R/tardis.R
In tardis: Text Analysis with Rules and Dictionaries for Inferring Sentiment

Documented in tardis tardis_multidict

#' Text Analysis with Rules and Dictionaries for Inferring Sentiment (TARDIS)
#'
#' This function uses dictionaries (either the included defaults or user-supplied)
#' custom dictionaries) and simple rules to measure the sentiment of supplied text.
#' "Sentiment" means roughly the emotion expressed in the text, where emotions are
#' collapsed into positive (e.g. happy) or negative (e.g. sad, angry).
#'
#' Roughly, each word's sentiment is a property of its dictionary-given sentiment,
#' whether it's written in all-caps or not, and the three preceding words. A preceding
#' negation (e.g. "not") will reverse and reduce the sentiment--turning a positive
#' into a slightly less extreme negative, or vice-versa--and a preceding modifier
#' can either increase/decrease the sentiment (e.g. "very" will increase it,
#' "somewhat" will decrease it).
#'
#' Sentences are scored based on their words and the presence of exclamation or
#' question marks.
#'
#' If a supplied text string has more than one sentence, this function will also
#' return the mean, standard deviation, and range of sentiments expressed in its
#' sentences. The rationale is that it doesn't make sense to apply sentence-level
#' analysis to paragraphs, especially for online communications where people can
#' use quick swings in sentiment to express irony.
#'
#' Input can be supplied in a data.frame or character vector.
#'
#' @param input_text Text to analyze, either a character vector or a data.frame with a column of text.
#' @param text_column If using data.frame input, the name of the column of text to analyze.
#' @param dict_sentiments Optional sentiment dictionary, defaults to internal tardis dictionary.
#'                        A data.frame with two columns: `word` and `value`.
#' @param dict_modifiers Optional modifiers dictionary, or "none" to disable modifiers.
#'                       Defaults to internal tardis dictionary. A data.frame with two columns: `word` and `value`.
#' @param dict_negations Optional negation dictionary, or "none" to disable negations.
#'                       Defaults to internal tardis dictionary. A data.frame with one column: `word`.
#' @param sigmoid_factor Numeric, default 15. Factor for scaling sentence scores to -1/+1
#'                       using a sigmoid function. Set to NA to disable the sigmoid function
#'                       and just return sums of scores, adjusted by any applicable
#'                       negators, modifiers, or punctuation/caps effects.
#' @param negation_factor Numeric, default 0.75. Multiplier for damping effects of
#'                        sentiment-bearing terms after negations.

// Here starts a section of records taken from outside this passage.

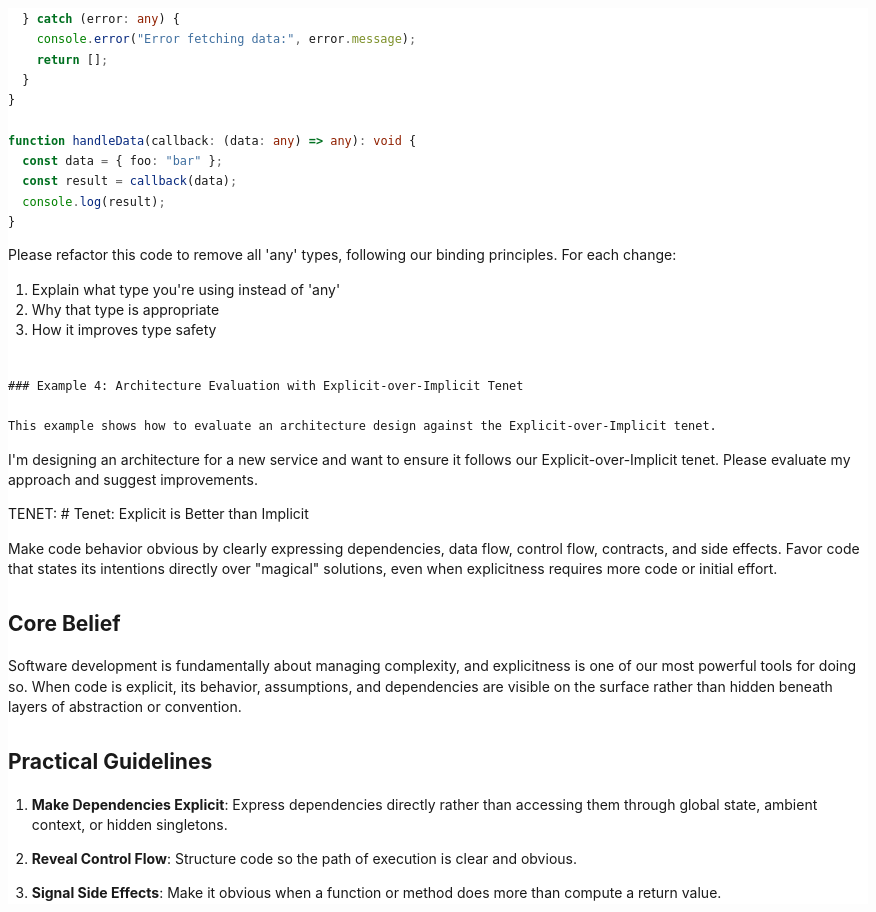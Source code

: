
 ```typescript
  } catch (error: any) {
    console.error("Error fetching data:", error.message);
    return [];
  }
}

function handleData(callback: (data: any) => any): void {
  const data = { foo: "bar" };
  const result = callback(data);
  console.log(result);
}
```

Please refactor this code to remove all 'any' types, following our binding principles.
For each change:

1. Explain what type you're using instead of 'any'
1. Why that type is appropriate
1. How it improves type safety

```

### Example 4: Architecture Evaluation with Explicit-over-Implicit Tenet

This example shows how to evaluate an architecture design against the Explicit-over-Implicit tenet.

```

I'm designing an architecture for a new service and want to ensure it follows our
Explicit-over-Implicit tenet. Please evaluate my approach and suggest improvements.

TENET: # Tenet: Explicit is Better than Implicit

Make code behavior obvious by clearly expressing dependencies, data flow, control flow,
contracts, and side effects. Favor code that states its intentions directly over
"magical" solutions, even when explicitness requires more code or initial effort.

## Core Belief

Software development is fundamentally about managing complexity, and explicitness is one
of our most powerful tools for doing so. When code is explicit, its behavior,
assumptions, and dependencies are visible on the surface rather than hidden beneath
layers of abstraction or convention.

## Practical Guidelines

1. **Make Dependencies Explicit**: Express dependencies directly rather than accessing
   them through global state, ambient context, or hidden singletons.

1. **Reveal Control Flow**: Structure code so the path of execution is clear and
   obvious.

1. **Signal Side Effects**: Make it obvious when a function or method does more than
   compute a return value.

Stacks multiplicatively.
#'                        Should probably be less than 1.
#' @param allcaps_factor Numeric, default 1.25. Multiplier for scaling effects of
#'                       of sentiment-bearing terms in ALL CAPS. Should probably
#'                       be more than 1, to increase effects.
#' @param punctuation_factor Numeric, default 1.15. Multiplier for scaling effects of
#'                           punctuation. A single question mark has no effect, but
#'                           one or more exclamation marks does, and question marks
#'                           have effects in the presence of exclamation marks, up
#'                           to three punctuation marks total.
#' @param use_punctuation Boolean, default TRUE. Should we consider sentence-level punctuation?
#' @param summary_function For multi-sentence texts, how should we summarise sentence
#'                         scores into a text score? Default "mean", also accepts
#'                         "median", "max", "min", and "sum".
#' @param simple_count Boolean, default FALSE. Convenience parameter that overrides many
#'                     other parameters to enable simple counts of dictionary words:
#'                     no modifiers, negations, capitalization, or punctuation
#'                     effects are considered and no sigmoid function is applied.
#' @param verbose For debugging--should it print lots of messages to the console?
#'
#' @return A `tbl_df` with one row for each input text and three new columns:
#'         `sentiment_mean`: the average sentiment for each sentence in each text.
#'         `sentiment_sd`: the standard deviation of sentence sentiments for each text.
#'         `sentiment_range`: the range of sentence sentiments for each text.
#' @export
tardis <- function(
  input_text= c("I am happy.", "I am VERY happy!!", ":)", "Not sad.", "Bad.", "Not bad.", "A happy sentence! And a sad one. In the same text."),
  text_column = NA,
  dict_sentiments = NA,
  dict_modifiers = NA,
  dict_negations = NA,
  sigmoid_factor = 15,
  negation_factor = 0.75,
  allcaps_factor = 1.25,
  punctuation_factor = 1.15,
  use_punctuation = TRUE,
  summary_function = c("mean","median", "max", "min", "sum"),
  simple_count = FALSE,
  verbose = FALSE
) {
  # for dplyr data masking
  sentences <- sentence <- word <- negation1 <- negation2 <- negation3 <- modifier1 <- modifier2 <- modifier3 <- text_id <- sentence_id <- sentiment_word <- punct_exclamation <- punct_question <- sentence_sum <- sentence_punct <- sentence_score <- NULL

  summary_function <- match.arg(summary_function, summary_function)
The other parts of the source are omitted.